RTB can display a web advert tailored to an individual who is web browsing based on his / her previous purchases, demographic profile, location, device usage, operating system used, search data, web browsing habits etc. RTB includes inbuilt customer scoring and predictive analytics technology so that advertisers can bid a dynamic variable amount (£) for a specific advertising impression based on an individual customer's attractiveness and propensity to buy.
This all sounds great for publishers and advertisers as display advert personalisation has been shown to increase returns by 10X over traditional online banner advertisements. But there are some significant challenges awaiting the advertising industry. In particular, RTB relies on consumers opting into cookies. Many of us are not so keen on being tracked. For example, the Mozilla Firefox browser offers Do Not Track (and Adblock plug-ins) as an option. More worrying for RTB is that Microsoft's Internet Explorer 10 will have Do Not Track as its default setting. In addition, smartphones do not allow for the placement of cookies, thus limiting RTB's effectiveness in this key growth market.
It is still relatively early days for RTB, and new advertising technologies are developing at a furious pace - especially as the industry titans Google, Facebook and Microsoft all have large stakes in the online advertising market. In addition, there is a myriad of other specialist best-of-breed vendors targeting the advertising technology market. This creates a complex and fragmented market landscape and digital supply chain for the media buying industry to navigate. Supplier consolidation will undoubtedly follow quickly as product suites broaden into full advertising technology platforms.
RTB was only introduced in late 2009, and in 2012 accounted for £1Bn (c. 10%) of the UK's online display advertising spend according to the IAB / PWC. ZenithOptimedia reckons the market will be worth £2.5Bn by 2016. UK opinion leaders such as BSkyB, Tesco and TalkTalk are progressively upping their RTB investments. No wonder the publishing and advertising industries are getting so excited.

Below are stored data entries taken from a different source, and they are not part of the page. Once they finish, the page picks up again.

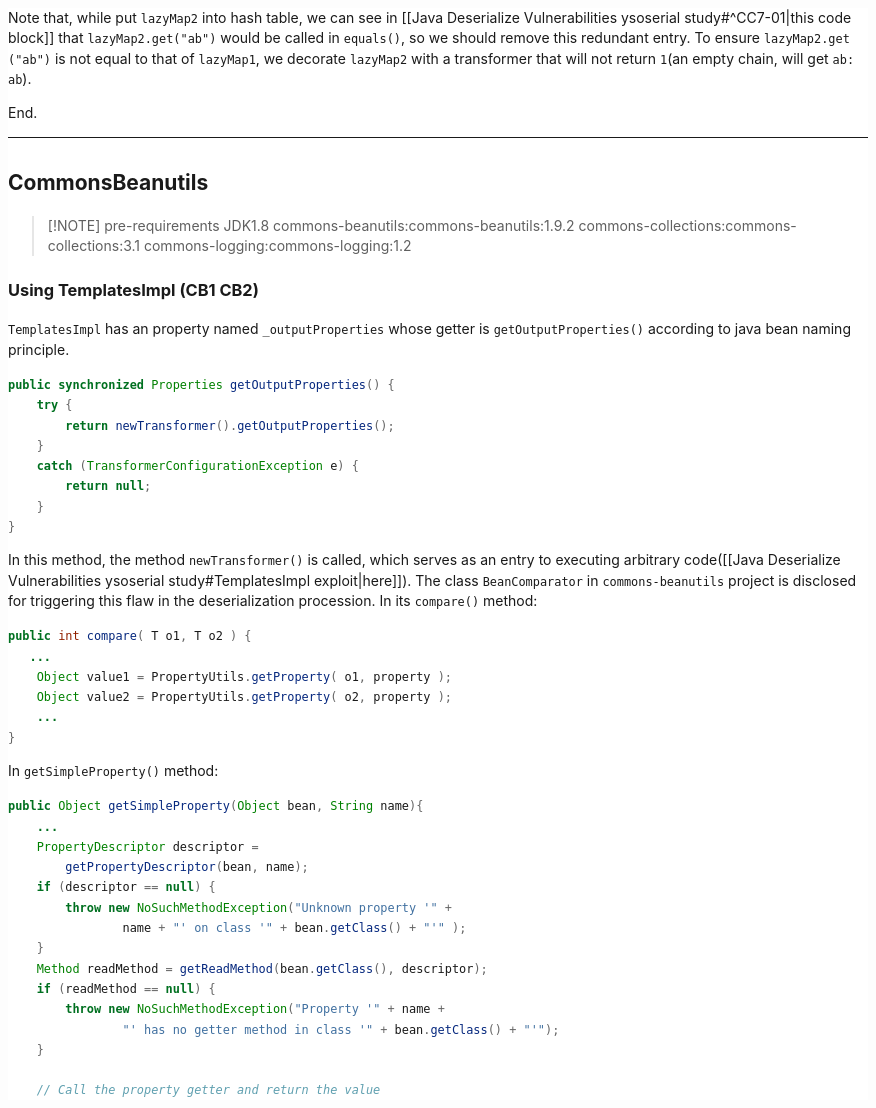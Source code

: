 Note that, while put `lazyMap2` into hash table, we can see in [[Java Deserialize Vulnerabilities ysoserial study#^CC7-01|this code block]] that `lazyMap2.get("ab")` would be called in `equals()`, so we should remove this redundant entry. To ensure `lazyMap2.get("ab")` is not equal to that of `lazyMap1`, we decorate `lazyMap2` with a transformer that will not return `1`(an empty chain, will get `ab: ab`).

End.




---

## CommonsBeanutils


> [!NOTE] pre-requirements
> JDK1.8
> commons-beanutils:commons-beanutils:1.9.2
> commons-collections:commons-collections:3.1
> commons-logging:commons-logging:1.2

### Using TemplatesImpl (CB1 CB2)

`TemplatesImpl` has an property named `_outputProperties` whose getter is `getOutputProperties()` according to java bean naming principle. 
```java
public synchronized Properties getOutputProperties() {   
	try {  
	    return newTransformer().getOutputProperties();  
	}  
	catch (TransformerConfigurationException e) {  
	    return null;  
	}  
}
```
In this method, the method `newTransformer()` is called, which serves as an entry to executing arbitrary code([[Java Deserialize Vulnerabilities ysoserial study#TemplatesImpl exploit|here]]).
The class `BeanComparator` in `commons-beanutils` project is disclosed for triggering this flaw in the deserialization procession.
In its `compare()` method:
```java
public int compare( T o1, T o2 ) {  
   ...
	Object value1 = PropertyUtils.getProperty( o1, property );  
	Object value2 = PropertyUtils.getProperty( o2, property );
	...
}
```

In `getSimpleProperty()` method:
```java
public Object getSimpleProperty(Object bean, String name){
	...
	PropertyDescriptor descriptor =  
        getPropertyDescriptor(bean, name);  
	if (descriptor == null) {  
	    throw new NoSuchMethodException("Unknown property '" +  
	            name + "' on class '" + bean.getClass() + "'" );  
	}  
	Method readMethod = getReadMethod(bean.getClass(), descriptor);  
	if (readMethod == null) {  
	    throw new NoSuchMethodException("Property '" + name +  
	            "' has no getter method in class '" + bean.getClass() + "'");  
	}  
	  
	// Call the property getter and return the value  
```

[^1]: [Paper/浅谈Java反序列化漏洞修复方案.md at master · Cryin/Paper](https://github.com/Cryin/Paper/blob/master/%E6%B5%85%E8%B0%88Java%E5%8F%8D%E5%BA%8F%E5%88%97%E5%8C%96%E6%BC%8F%E6%B4%9E%E4%BF%AE%E5%A4%8D%E6%96%B9%E6%A1%88.md)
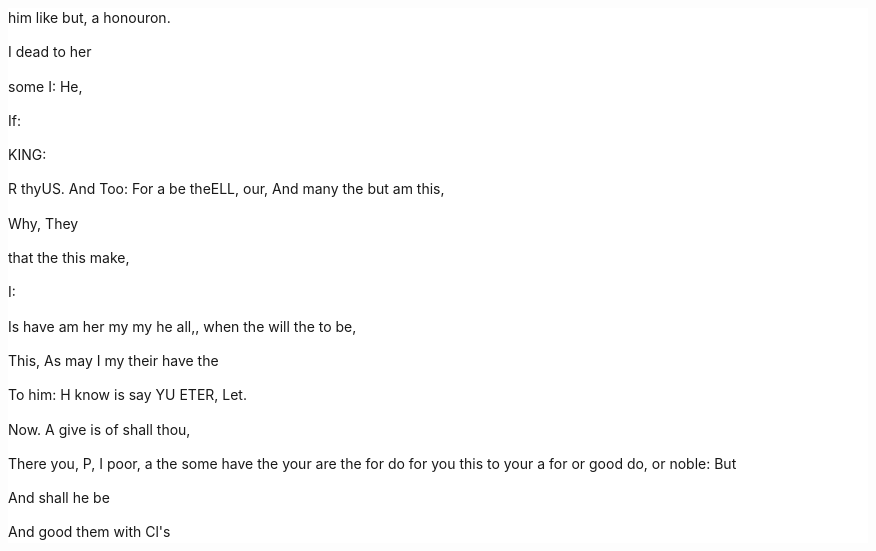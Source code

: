 him like but, a honouron.




I dead to her


 some
I:
He,



If:

KING:

R thyUS.
And
Too:
For a be theELL, our,
And many the but am this,


Why,
They


that the this make,

I:









Is have am her my my he all,, when the will the to be,


This,
As may I my their have the

To him:
H know is say
YU
ETER,
Let.

 Now.
A give is of shall thou,

There you,
P,
I poor, a the some have the your are the for do for you this to your a for or good do, or noble:
But

And shall he be

And good them with
Cl's
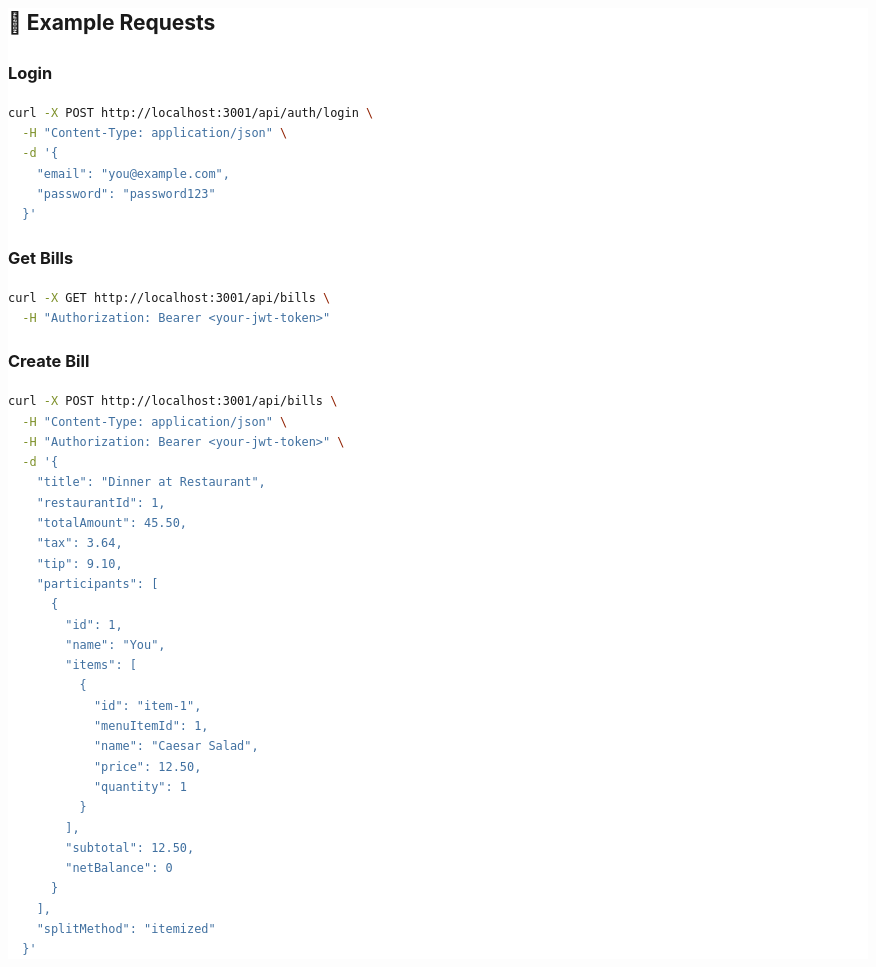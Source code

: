 ## 📝 Example Requests

### Login

```bash
curl -X POST http://localhost:3001/api/auth/login \
  -H "Content-Type: application/json" \
  -d '{
    "email": "you@example.com",
    "password": "password123"
  }'
```

### Get Bills

```bash
curl -X GET http://localhost:3001/api/bills \
  -H "Authorization: Bearer <your-jwt-token>"
```

### Create Bill

```bash
curl -X POST http://localhost:3001/api/bills \
  -H "Content-Type: application/json" \
  -H "Authorization: Bearer <your-jwt-token>" \
  -d '{
    "title": "Dinner at Restaurant",
    "restaurantId": 1,
    "totalAmount": 45.50,
    "tax": 3.64,
    "tip": 9.10,
    "participants": [
      {
        "id": 1,
        "name": "You",
        "items": [
          {
            "id": "item-1",
            "menuItemId": 1,
            "name": "Caesar Salad",
            "price": 12.50,
            "quantity": 1
          }
        ],
        "subtotal": 12.50,
        "netBalance": 0
      }
    ],
    "splitMethod": "itemized"
  }'
```
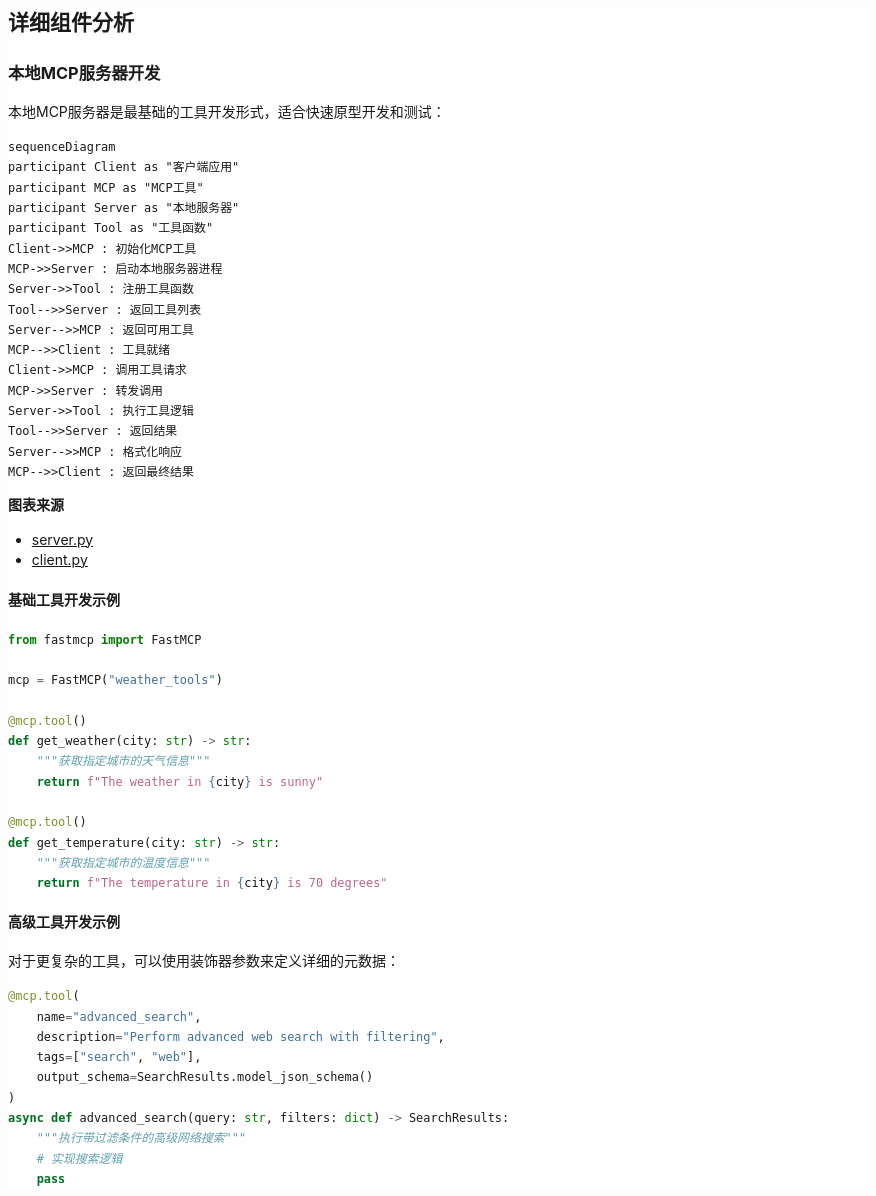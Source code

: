 ## 详细组件分析

### 本地MCP服务器开发

本地MCP服务器是最基础的工具开发形式，适合快速原型开发和测试：

```mermaid
sequenceDiagram
participant Client as "客户端应用"
participant MCP as "MCP工具"
participant Server as "本地服务器"
participant Tool as "工具函数"
Client->>MCP : 初始化MCP工具
MCP->>Server : 启动本地服务器进程
Server->>Tool : 注册工具函数
Tool-->>Server : 返回工具列表
Server-->>MCP : 返回可用工具
MCP-->>Client : 工具就绪
Client->>MCP : 调用工具请求
MCP->>Server : 转发调用
Server->>Tool : 执行工具逻辑
Tool-->>Server : 返回结果
Server-->>MCP : 格式化响应
MCP-->>Client : 返回最终结果
```

**图表来源**
- [server.py](file://cookbook/tools/mcp/local_server/server.py#L1-L28)
- [client.py](file://cookbook/tools/mcp/local_server/client.py#L1-L26)

#### 基础工具开发示例

```python
from fastmcp import FastMCP

mcp = FastMCP("weather_tools")

@mcp.tool()
def get_weather(city: str) -> str:
    """获取指定城市的天气信息"""
    return f"The weather in {city} is sunny"

@mcp.tool()
def get_temperature(city: str) -> str:
    """获取指定城市的温度信息"""
    return f"The temperature in {city} is 70 degrees"
```

#### 高级工具开发示例

对于更复杂的工具，可以使用装饰器参数来定义详细的元数据：

```python
@mcp.tool(
    name="advanced_search",
    description="Perform advanced web search with filtering",
    tags=["search", "web"],
    output_schema=SearchResults.model_json_schema()
)
async def advanced_search(query: str, filters: dict) -> SearchResults:
    """执行带过滤条件的高级网络搜索"""
    # 实现搜索逻辑
    pass
```
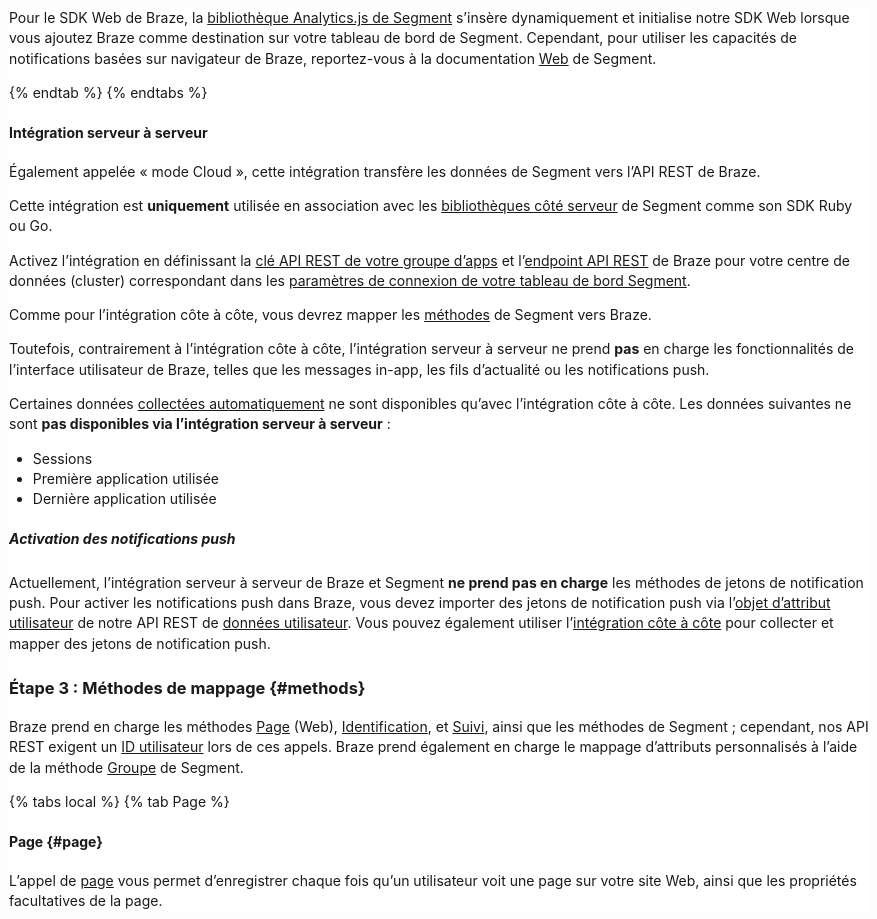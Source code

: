 Pour le SDK Web de Braze, la [bibliothèque Analytics.js de Segment](https://github.com/segmentio/analytics.js-integrations/tree/master/integrations/appboy) s’insère dynamiquement et initialise notre SDK Web lorsque vous ajoutez Braze comme destination sur votre tableau de bord de Segment. Cependant, pour utiliser les capacités de notifications basées sur navigateur de Braze, reportez-vous à la documentation [Web](https://segment.com/docs/connections/destinations/catalog/braze/#web) de Segment.

{% endtab %}
{% endtabs %}

#### Intégration serveur à serveur

Également appelée « mode Cloud », cette intégration transfère les données de Segment vers l’API REST de Braze.

Cette intégration est **uniquement** utilisée en association avec les [bibliothèques côté serveur][36] de Segment comme son SDK Ruby ou Go.

Activez l’intégration en définissant la [clé API REST de votre groupe d’apps][39] et l’[endpoint API REST][40] de Braze pour votre centre de données (cluster) correspondant dans les [paramètres de connexion de votre tableau de bord Segment](#connection-settings).

Comme pour l’intégration côte à côte, vous devrez mapper les [méthodes](#methods) de Segment vers Braze.

Toutefois, contrairement à l’intégration côte à côte, l’intégration serveur à serveur ne prend **pas** en charge les fonctionnalités de l’interface utilisateur de Braze, telles que les messages in-app, les fils d’actualité ou les notifications push.

Certaines données [collectées automatiquement][25] ne sont disponibles qu’avec l’intégration côte à côte. Les données suivantes ne sont **pas disponibles via l’intégration serveur à serveur** :
- Sessions
- Première application utilisée
- Dernière application utilisée

##### Activation des notifications push

Actuellement, l’intégration serveur à serveur de Braze et Segment **ne prend pas en charge** les méthodes de jetons de notification push. Pour activer les notifications push dans Braze, vous devez importer des jetons de notification push via l’[objet d’attribut utilisateur][18] de notre API REST de [données utilisateur][19]. Vous pouvez également utiliser l’[intégration côte à côte](#side-by-side-sdk-integration) pour collecter et mapper des jetons de notification push.

### Étape 3 : Méthodes de mappage {#methods}

Braze prend en charge les méthodes [Page](https://segment.com/docs/connections/sources/catalog/libraries/website/javascript/#page) (Web), [Identification](https://segment.com/docs/spec/identify/), et [Suivi](https://segment.com/docs/spec/track/), ainsi que les méthodes de Segment ; cependant, nos API REST exigent un [ID utilisateur][41] lors de ces appels. Braze prend également en charge le mappage d’attributs personnalisés à l’aide de la méthode [Groupe](https://segment.com/docs/spec/group/) de Segment.

{% tabs local %}
{% tab Page %}
#### Page {#page}

L’appel de [page](https://segment.com/docs/spec/page/) vous permet d’enregistrer chaque fois qu’un utilisateur voit une page sur votre site Web, ainsi que les propriétés facultatives de la page.


[5]: https://segment.com
[13]: {{site.baseurl}}/user_guide/data_and_analytics/custom_data/custom_events/#custom-events
[14]: {{site.baseurl}}/user_guide/data_and_analytics/custom_data/custom_attributes/
[18]: {{site.baseurl}}/developer_guide/rest_api/user_data/#user-attributes-object-specification
[19]: {{site.baseurl}}/developer_guide/rest_api/user_data/#user-data
[22]: {{site.baseurl}}/user_guide/data_and_analytics/export_braze_data/export_custom_event_data/#custom-event-data
[23]: {{site.baseurl}}/user_guide/engagement_tools/segments/creating_a_segment/#creating-a-segment
[24]: {{site.baseurl}}/user_guide/data_and_analytics/creating_a_formula/#creating-a-formula
[25]: {{site.baseurl}}/user_guide/data_and_analytics/user_data_collection/#user-data-collection
[26]: {{site.baseurl}}/user_guide/engagement_tools/segments/creating_a_segment/#creating-a-segment
[27]: {{site.baseurl}}/user_guide/data_and_analytics/your_reports/understanding_your_app_usage_data/
[28]: {{site.baseurl}}/user_guide/data_and_analytics/export_braze_data/exporting_revenue_data/#revenue-data
[34]: {{site.baseurl}}/developer_guide/platform_integration_guides/ios/initial_sdk_setup/
[35]: {{site.baseurl}}/developer_guide/platform_integration_guides/android/initial_sdk_setup/android_sdk_integration/
[36]: https://segment.com/docs/sources/#server
[38]: {{site.baseurl}}/developer_guide/platform_integration_guides/web/initial_sdk_setup/
[39]: {{site.baseurl}}/developer_guide/rest_api/basics/#app-group-rest-api-keys
[40]: {{site.baseurl}}/developer_guide/rest_api/basics/#endpoints
[41]: https://segment.com/docs/spec/identify/#user-id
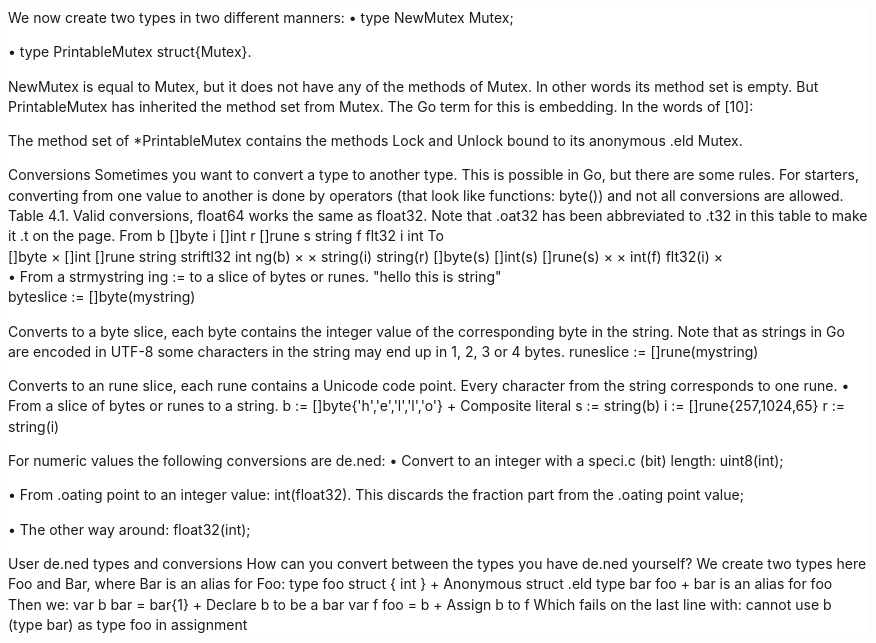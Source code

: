 We now create two types in two different manners: 
• 
type NewMutex Mutex; 

• 
type PrintableMutex struct{Mutex}. 


NewMutex is equal to Mutex, but it does not have any of the methods of Mutex. In other words its method set is empty. But PrintableMutex has inherited the method set from Mutex. The Go term for this is embedding. 
In 
the 
words 
of 
[10]: 

The method set of *PrintableMutex contains the methods Lock and Unlock bound to its anonymous .eld Mutex. 

Conversions 
Sometimes you want to convert a type to another type. This is possible in Go, but there are some rules. For starters, converting from one value to another is done by operators (that look like functions: byte()) and not all conversions are allowed. 
Table 4.1. Valid conversions, float64 works the same as float32. Note that .oat32 has been abbreviated to .t32 in this table to make it .t on the page. 
From b []byte i []int r []rune s string f flt32 i int 
To  
[]byte × []int []rune string striftl32 int  ng(b)  × × string(i) string(r)  []byte(s) []int(s) []rune(s) ×  × int(f)  flt32(i) ×  
• From a strmystring  ing :=  to a slice of bytes or runes. "hello this is string"  
byteslice  :=  []byte(mystring)  

Converts to a byte slice, each byte contains the integer value of the corresponding byte in the string. Note that as strings in Go are encoded in UTF-8 some characters in the string may end up in 1, 2, 3 or 4 bytes. 
runeslice := []rune(mystring) 

Converts to an rune slice, each rune contains a Unicode code point. Every character from the string corresponds to one rune. 
• From a slice of bytes or runes to a string. 
b := []byte{'h','e','l','l','o'} + Composite literal 
s := string(b) 
i := []rune{257,1024,65} 
r := string(i) 

For numeric values the following conversions are de.ned: 
• Convert to an integer with a speci.c (bit) length: uint8(int); 

• From .oating point to an integer value: int(float32). This discards the fraction part from the .oating point value; 

• The other way around: float32(int); 


User de.ned types and conversions 
How can you convert between the types you have de.ned yourself? We create two types here Foo and Bar, where Bar is an alias for Foo: 
type foo struct { int } + Anonymous struct .eld type bar foo + bar is an alias for foo 
Then we: 
var b bar = bar{1} + Declare b to be a bar var f foo = b + Assign b to f 
Which fails on the last line with: 
cannot use b (type bar) as type foo in assignment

Posted: 12th February 2013 | By Ed Rodriguez :
An app like Facebook has your preference data and follows you from the desktop to the mobile world. Since you provide the app with your smartphone number, and it can access the GPS on your phone or use other LBS tbd for geo-presence, are smartphone cookies really needed? If low energy Bluetooth becomes default on all the time, the smartphone could also message any public display that carries ads appropriate for you to make your presence known and trigger the programmatic ad. If a couponing reward is provided at the end of the ad, you can track ad completion if the coupon is downloaded. Finally, there's always biometric identification. There has to be a reason why so many patents are being pursued in facial recognition and other similar methods.
Posted: 13th February 2013 | By Gerry Brown :
Hi Ed, These are really great and valuable comments. Thanks for your input. Your point is well made - the creativity of the tech industry + advertising folk will likely surmount the smartphone cookie problem. The only question is when?